Maltrecho vagó al único sitio que realmente quería proteger. Al llegar allí casi murió al ver el planeta engullido por la misma nada. Se quedó quieto, esperando su final. Y fue entonces cuando sucedió el milagro. Voces amigas llenaron el resto de su ser y le llamaron. La Isla Esmeralda había sobrevivido y le reclamaba. Y el espíritu del cielo nocturno acudiría en su ayuda. Algo ocurría. Según su cuerpo astral se desvanecía y partículas de carbono y nitrógeno comenzaban a formarle un caparazón de carne y extraños cánticos rozaban su mente. Formas de bestias peludas, de colmillos sangrantes y garras negras se formaron ante él, moldeando la distribución de sus moléculas.

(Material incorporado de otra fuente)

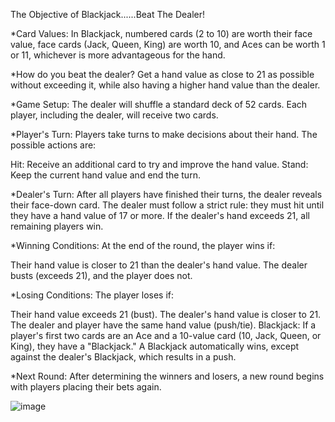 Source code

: 
The Objective of Blackjack......Beat The Dealer!
 
*Card Values: 
  In Blackjack, numbered cards (2 to 10) are worth their face value, face cards (Jack, Queen, King) are worth 10, and Aces can be worth 1 or 11, whichever is more advantageous for the hand.

 
*How do you beat the dealer?
   Get a hand value as close to 21 as possible without exceeding it, while also having a higher hand value than the dealer.

*Game Setup: The dealer will shuffle a standard deck of 52 cards. Each player, including the dealer, will receive two cards.

*Player's Turn: 
  Players take turns to make decisions about their hand.  The possible actions are:

  Hit: Receive an additional card to try and improve the hand value.
  Stand: Keep the current hand value and end the turn.

*Dealer's Turn: 
  After all players have finished their turns, the dealer reveals their face-down card. The dealer must follow a strict rule: they must hit until they have a hand value of 17 or more. If the dealer's hand exceeds 21, all remaining players win.

*Winning Conditions: 
  At the end of the round, the player wins if:

  Their hand value is closer to 21 than the dealer's hand value.
  The dealer busts (exceeds 21), and the player does not.

*Losing Conditions: The player loses if:

  Their hand value exceeds 21 (bust).
  The dealer's hand value is closer to 21.
  The dealer and player have the same hand value (push/tie).
  Blackjack: If a player's first two cards are an Ace and a 10-value card (10, Jack, Queen, or King), they have a "Blackjack." A Blackjack automatically wins, except against the dealer's Blackjack, which results in a push.

*Next Round: 
  After determining the winners and losers, a new round begins with players placing their bets again.
 
![image](https://user-images.githubusercontent.com/105758399/201232618-d019a486-c306-4ab5-96b9-1fb597f6a54f.png) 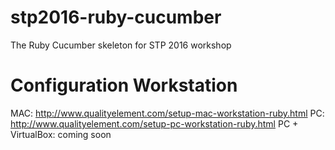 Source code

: # stp2016-ruby-cucumber
The Ruby Cucumber skeleton for STP 2016 workshop

# Configuration Workstation
 MAC: http://www.qualityelement.com/setup-mac-workstation-ruby.html
 PC: http://www.qualityelement.com/setup-pc-workstation-ruby.html
 PC + VirtualBox: coming soon
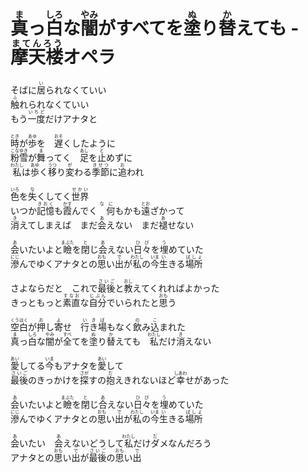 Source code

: <h1><ruby>真<rt>ま</rt></ruby>っ<ruby>白<rt>しろ</rt></ruby>な<ruby>闇<rt>やみ</rt></ruby>がすべてを<ruby>塗<rt>ぬ</rt></ruby>り<ruby>替<rt>か</rt></ruby>えても - <ruby>摩天楼<rt>まてんろう</rt></ruby>オペラ</h1>

<p>
そばに<ruby>居<rt>い</rt></ruby>られなくていい<br>
<ruby>触<rt>ふ</rt></ruby>れられなくていい<br>
もう<ruby>一度<rt>いちど</rt></ruby>だけアナタと<br>
</p>

<p>
<ruby>時<rt>とき</rt></ruby>が<ruby>歩<rt>あゆ</rt></ruby>を　<ruby>遅<rt>おそ</rt></ruby>くしたように<br>
<ruby>粉<rt>こな</rt></ruby><ruby>雪<rt>ゆき</rt></ruby>が<ruby>舞<rt>ま</rt></ruby>ってく　<ruby>足<rt>あし</rt></ruby>を<ruby>止<rt>と</rt></ruby>めずに<br>
<ruby>私<rt>わたし</rt></ruby>は<ruby>歩<rt>あゆ</rt></ruby>く<ruby>移<rt>うつ</rt></ruby>り<ruby>変<rt>が</rt></ruby>わる<ruby>季節<rt>きせつ</rt></ruby>に<ruby>追<rt>お</rt></ruby>われ<br>
</p>

<p>
<ruby>色<rt>いろ</rt></ruby>を<ruby>失<rt>な</rt></ruby>くしてく<ruby>世界<rt>せかい</rt></ruby><br>
いつか<ruby>記憶<rt>きおく</rt></ruby>も<ruby>霞<rt>かす</rt></ruby>んでく<ruby>　何<rt>なに</rt></ruby>もかも<ruby>遠<rt>とお</rt></ruby>ざかって<br>
<ruby>消<rt>き</rt></ruby>えてしまえば　まだ<ruby>会<rt>あ</rt></ruby>えない　まだ<ruby>褪<rt>あ</rt></ruby>せない<br>
</p>

<p>
<ruby>会<rt>あ</rt></ruby>いたいよと<ruby>瞼<rt>まぶた</rt></ruby>を<ruby>閉<rt>と</rt></ruby>じ<ruby>会<rt>あ</rt></ruby>えない<ruby>日々<rt>ひび</rt></ruby>を<ruby>埋<rt>う</rt></ruby>めていた<br>
<ruby>滲<rt>にじ</rt></ruby>んでゆくアナタとの<ruby>思<rt>おも</rt>い</ruby><ruby>出<rt>で</rt>が<ruby>私<rt>わたし</rt></ruby>の<ruby>今<rt>いま</rt></ruby><ruby>生<rt>い</rt></ruby>きる<ruby>場所<rt>ばしょ</rt></ruby><br>
</p>

<p>
さよならだと　これで<ruby>最後<rt>さいご</rt></ruby>と<ruby>教<rt>おし</rt></ruby>えてくれればよかった<br>
きっともっと<ruby>素直<rt>すなお</rt></ruby>な<ruby>自分<rt>じぶん</rt></ruby>でいられたと<ruby>思<rt>おも</rt></ruby>う<br>
</p>

<p>
<ruby>空白<rt>くうはく</rt></ruby>が<ruby>押<rt>お</rt></ruby>し<ruby>寄<rt>よ</rt></ruby>せ　<ruby>行<rt>い</rt>き<rt>き</rt>場<rt>ば</rt></ruby>もなく<ruby>飲<rt>の</rt>み<rt> </rt>込<rt>こ</rt></ruby>まれた<br>
<ruby>真<rt>ま</rt></ruby>っ<ruby>白<rt>しろ</rt></ruby>な<ruby>闇<rt>やみ</rt></ruby>が<ruby>全<rt>すべ</rt></ruby>てを<ruby>塗<rt>ぬ</rt></ruby>り<ruby>替<rt>か</rt></ruby>えても　<ruby>私<rt>わたし</rt></ruby>だけ<ruby>消<rt>き</rt></ruby>えない<br>
</p>

<p>
<ruby>愛<rt>あい</rt></ruby>してる<ruby>今<rt>いま</rt></ruby>もアナタを<ruby>愛<rt>あい</rt></ruby>して<br>
<ruby>最後<rt>さいご</rt></ruby>のきっかけを<ruby>探<rt>さが</rt></ruby>すの<ruby>抱<rt>だ</rt></ruby>えきれないほど<ruby>幸<rt>しあわ</rt></ruby>せがあった<br>
</p>

<p>
<ruby>会<rt>あ</rt></ruby>いたいよと<ruby>瞼<rt>まぶた</rt></ruby>を<ruby>閉<rt>と</rt></ruby>じ<ruby>合<rt>あ</rt></ruby>えない<ruby>日々<rt>ひび</rt></ruby>を<ruby>埋<rt>う</rt></ruby>めていた<br>
<ruby>滲<rt>にじ</rt></ruby>んでゆくアナタとの<ruby>思<rt>おも</rt>い</ruby><ruby>出<rt>で</rt>が<ruby>私<rt>わたし</rt></ruby>の<ruby>今<rt>いま</rt></ruby><ruby>生<rt>い</rt></ruby>きる<ruby>場所<rt>ばしょ</rt></ruby><br>
</p>

<p>
<ruby>会<rt>あ</rt></ruby>いたい　<ruby>会<rt>あ</rt></ruby>えないどうして<ruby>私<rt>わたし</rt></ruby>だけ<ruby>ダ<rt>だ</rt>メ</ruby>なんだろう<br>
アナタとの<ruby>思<rt>おも</rt>い</ruby><ruby>出<rt>で</rt></ruby>が<ruby>最後<rt>さいご</rt></ruby>の<ruby>思<rt>おも</rt>い</ruby><ruby>出<rt>で</rt></ruby><br>
</p>
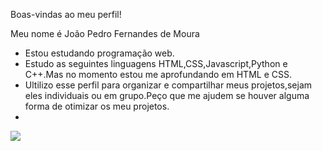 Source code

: Boas-vindas ao meu perfil!

Meu nome é João Pedro Fernandes de Moura

 - Estou estudando programação web.
 - Estudo as seguintes linguagens HTML,CSS,Javascript,Python e C++.Mas no momento estou me aprofundando em HTML e CSS.
 - Ultilizo esse perfil para organizar e compartilhar meus projetos,sejam eles individuais ou em grupo.Peço que me ajudem se houver alguma forma de otimizar os meu projetos.
 - 

![](https://media1.tenor.com/m/beBpPQsD4SoAAAAC/chilling-simpson.gif)
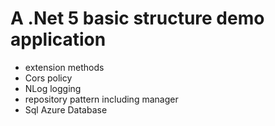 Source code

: # A .Net 5 basic structure demo application 

- extension methods
- Cors policy
- NLog logging
- repository pattern including manager
- Sql Azure Database
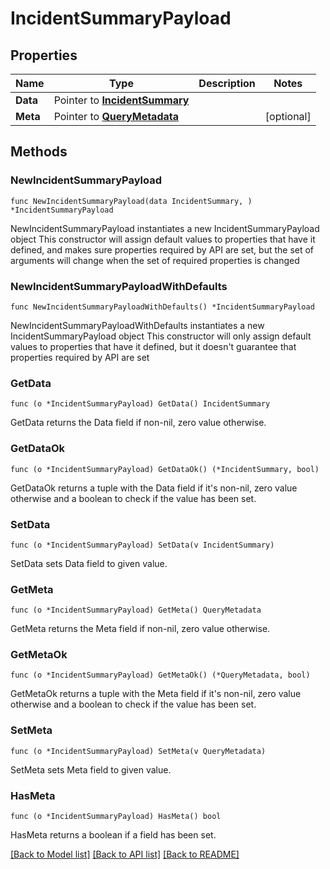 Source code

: # IncidentSummaryPayload

## Properties

Name | Type | Description | Notes
------------ | ------------- | ------------- | -------------
**Data** | Pointer to [**IncidentSummary**](IncidentSummary.md) |  | 
**Meta** | Pointer to [**QueryMetadata**](QueryMetadata.md) |  | [optional] 

## Methods

### NewIncidentSummaryPayload

`func NewIncidentSummaryPayload(data IncidentSummary, ) *IncidentSummaryPayload`

NewIncidentSummaryPayload instantiates a new IncidentSummaryPayload object
This constructor will assign default values to properties that have it defined,
and makes sure properties required by API are set, but the set of arguments
will change when the set of required properties is changed

### NewIncidentSummaryPayloadWithDefaults

`func NewIncidentSummaryPayloadWithDefaults() *IncidentSummaryPayload`

NewIncidentSummaryPayloadWithDefaults instantiates a new IncidentSummaryPayload object
This constructor will only assign default values to properties that have it defined,
but it doesn't guarantee that properties required by API are set

### GetData

`func (o *IncidentSummaryPayload) GetData() IncidentSummary`

GetData returns the Data field if non-nil, zero value otherwise.

### GetDataOk

`func (o *IncidentSummaryPayload) GetDataOk() (*IncidentSummary, bool)`

GetDataOk returns a tuple with the Data field if it's non-nil, zero value otherwise
and a boolean to check if the value has been set.

### SetData

`func (o *IncidentSummaryPayload) SetData(v IncidentSummary)`

SetData sets Data field to given value.


### GetMeta

`func (o *IncidentSummaryPayload) GetMeta() QueryMetadata`

GetMeta returns the Meta field if non-nil, zero value otherwise.

### GetMetaOk

`func (o *IncidentSummaryPayload) GetMetaOk() (*QueryMetadata, bool)`

GetMetaOk returns a tuple with the Meta field if it's non-nil, zero value otherwise
and a boolean to check if the value has been set.

### SetMeta

`func (o *IncidentSummaryPayload) SetMeta(v QueryMetadata)`

SetMeta sets Meta field to given value.

### HasMeta

`func (o *IncidentSummaryPayload) HasMeta() bool`

HasMeta returns a boolean if a field has been set.


[[Back to Model list]](../README.md#documentation-for-models) [[Back to API list]](../README.md#documentation-for-api-endpoints) [[Back to README]](../README.md)


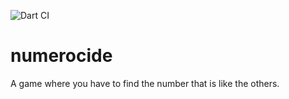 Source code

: ![Dart CI](https://github.com/julia-morg/numerocide/actions/workflows/flutter.yaml/badge.svg)
# numerocide

A game where you have to find the number that is like the others.

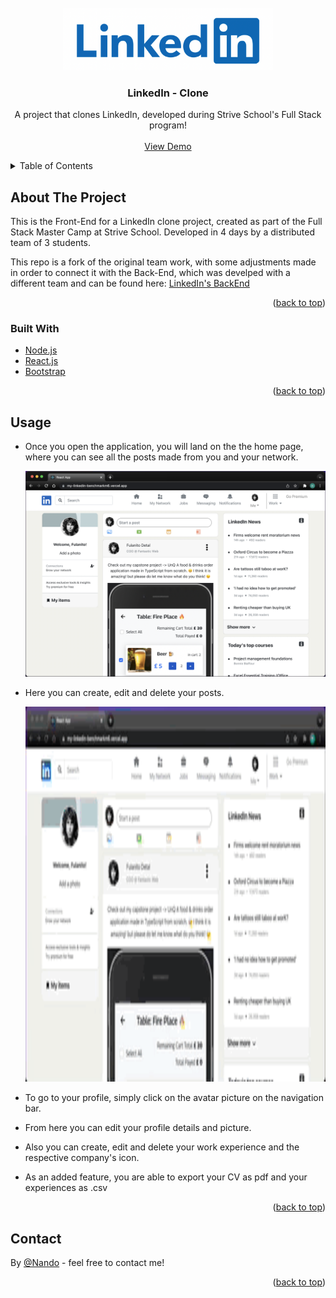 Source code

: <div id="top"></div>

<!-- PROJECT LOGO -->
<br />
<div align="center">
  <a href="https://github.com/Nando-C/Buildweek2">
    <img src="linkedin/public/linkedIn-logo.png" alt="Logo" height="100">
  </a>

<h3 align="center">LinkedIn - Clone</h3>

  <p align="center">
    A project that clones LinkedIn, developed during Strive School's Full Stack program!
    <br />
    <br />
    <a href="https://my-linkedin-benchmarkm6.vercel.app/">View Demo</a>
    <!-- ·
    <a href="https://github.com/Nando-C/Buildweek2/issues">Report Bug</a> -->
  </p>
</div>

<!-- TABLE OF CONTENTS -->
<details>
  <summary>Table of Contents</summary>
  <ol>
    <li>
      <a href="#about-the-project">About The Project</a>
      <ul>
        <li><a href="#built-with">Built With</a></li>
      </ul>
    </li>
    <li><a href="#usage">Usage</a></li>
    <li><a href="#contact">Contact</a></li>
  </ol>
</details>

<!-- ABOUT THE PROJECT -->

## About The Project

<!-- [![Product Name Screen Shot][product-screenshot]](https://example.com) -->

This is the Front-End for a LinkedIn clone project, created as part of the Full Stack Master Camp at Strive School.
Developed in 4 days by a distributed team of 3 students.

This repo is a fork of the original team work, with some adjustments made in order to connect it with the Back-End, which was develped with a different team and can be found here: [LinkedIn's BackEnd](https://github.com/Nando-C/BuildWeek3)

<p align="right">(<a href="#top">back to top</a>)</p>

### Built With

- [Node.js](https://nodejs.org/)
- [React.js](https://reactjs.org/)
- [Bootstrap](https://getbootstrap.com)

<p align="right">(<a href="#top">back to top</a>)</p>

<!-- USAGE EXAMPLES -->

## Usage

- Once you open the application, you will land on the the home page, where you can see all the posts made from you and your network.

  <img src="linkedin/public/linkedIn-home.png" alt="home">

- Here you can create, edit and delete your posts.

  <img src="linkedin/public/posts.gif" alt="home" height="600">

- To go to your profile, simply click on the avatar picture on the navigation bar.
- From here you can edit your profile details and picture.
- Also you can create, edit and delete your work experience and the respective company's icon.

- As an added feature, you are able to export your CV as pdf and your experiences as .csv

<p align="right">(<a href="#top">back to top</a>)</p>

<!-- CONTACT -->

## Contact

By [@Nando](https://hernando-crespo.vercel.app/) - feel free to contact me!

<p align="right">(<a href="#top">back to top</a>)</p>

En un aullido de dolor extendió los brazos y negro cabello los cubrió en parte. Las manos se extendieron y alargaron, curvando sus uñas y afilándolas como garras. Era la noche, la luna, la caza. La visión se nubló un instante, y al abrir de nuevos los ojos habían adquirido el color inifinito del cielo sin estrellas. Lo veía todo en grises. Y en rojo. Un estallido destrozó sus tímpanos y orejas largas y puntiguadas se abrieron paso a través de su cráneo. Escuchaba a sus enemigos. Oía su respiración. Pronto saborearía su sangre. El ozono se transformó en un olor ferroso cuando un húmedo hocico creció en su frente. Era preciso y nada se escaparía. Todos eran su presa. Venganza y rabia. Ira y furia. Todas esas emociones eran nuevas. Desgarrar y masticar. Nada más importaba. Nada más. Aullidos. Pero palabras nuevas se alzaron y le llamaron por su nombre. Palabras de la Isla. Recordaba quién era. Sabía qué necesitaban. Conocía a quién adoraban. Y ni uno ni otro eran suficientes. El primero era inconcebible en su magnitud. El tercero no tenía poder. Era el segundo, una mezcla de mito y realidad, caos y orden, el que podría ayudarles. Y de paso así mismo. En su costado, forjado con materia oscura surgieron espadas. En sus labios una sonrisa. La invocación había funcionado.